Segundo a investigação suíça, este teria retirado o dinheiro aos poucos, sendo a conta fechada após rebentar o escândalo da viagem de Juan Carlos e Corinna ao Botswana para caçar elefantes, em 2012. A viagem acabou com o rei a ser transportado de urgência até Espanha, após cair e partir a anca.

Foi depois disso que o rei terá transferido, através de outro banco suíço com sede nas Bahamas, 65 milhões de euros para Corinna. Investigada por causa do dinheiro na Suíça, a alegada ex-amante disse que o dinheiro foi um "presente não solicitado do rei". Numa declaração ao El País, o seu advogado indicou: "Em 2012, a nossa cliente recebeu um presente não solicitado do rei emérito, que o descreveu como uma espécie de donativo para ela e para o filho, a quem se tinha apegado. Tinha passado vários anos com problemas de saúde, durante os quais a nossa cliente cuidou dele", acrescentando que tudo está de acordo com a lei.

Há dois anos tinham vindo a público gravações de Corinna a revelar que o monarca tinha contas na Suíça e que ela era usada como testa-de-ferro por ele. Entretanto, a imprensa cor-de-rosa garante que o filho de Corinna poderá ser filho do monarca.

O monarca da transição democrática

O monarca Juan Carlos, hoje com 82 anos, subiu ao trono após a morte do ditador militar Francisco Franco em 1975 e foi amplamente respeitado por ter favorecido a transição para a democracia.

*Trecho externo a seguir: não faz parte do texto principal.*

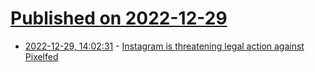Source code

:# [Published on 2022-12-29](index.md)

* [2022-12-29, 14:02:31](https://news.ycombinator.com/item?id=34172649) - [Instagram is threatening legal action against Pixelfed](https://mastodon.social/@pixelfed/109597030315262972)
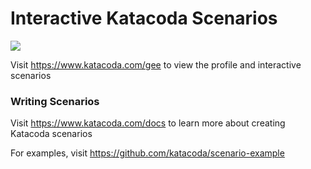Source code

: # Interactive Katacoda Scenarios

[![](http://shields.katacoda.com/katacoda/gee/count.svg)](https://www.katacoda.com/gee "Get your profile on Katacoda.com")

Visit https://www.katacoda.com/gee to view the profile and interactive scenarios

### Writing Scenarios
Visit https://www.katacoda.com/docs to learn more about creating Katacoda scenarios

For examples, visit https://github.com/katacoda/scenario-example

O monarca que Franco tinha escolhido para pôr no trono lançou, após a morte do ditador, as bases para a transição democrática. Juan Carlos conquistou os espanhóis noutro momento, durante a tentativa de golpe de Estado de 23 de fevereiro de 1981, quando, num discurso à nação, vestido com o uniforme militar, defendeu o regresso à Constituição. Durante muitos anos, dizia-se que os espanhóis eram juancarlistas, não monárquicos.

Ao assumir as rédeas da Casa Real, em 2014, Felipe VI teve no entanto de lidar com os estilhaços dos escândalos do pai, ao mesmo tempo que enfrentava a crise política em Espanha - já teve em menos de seis anos de reinado mais consultas com os partidos do que Juan Carlos em 38 anos - e os desejos de independência da Catalunha.

Agora, a decisão incomum de Felipe VI surge como uma tentativa de romper drasticamente qualquer relacionamento da Casa Real com os negócios privados que Juan Carlos possa ter no exterior, e sobre os quais poderá ter de enfrentar uma investigação judicial.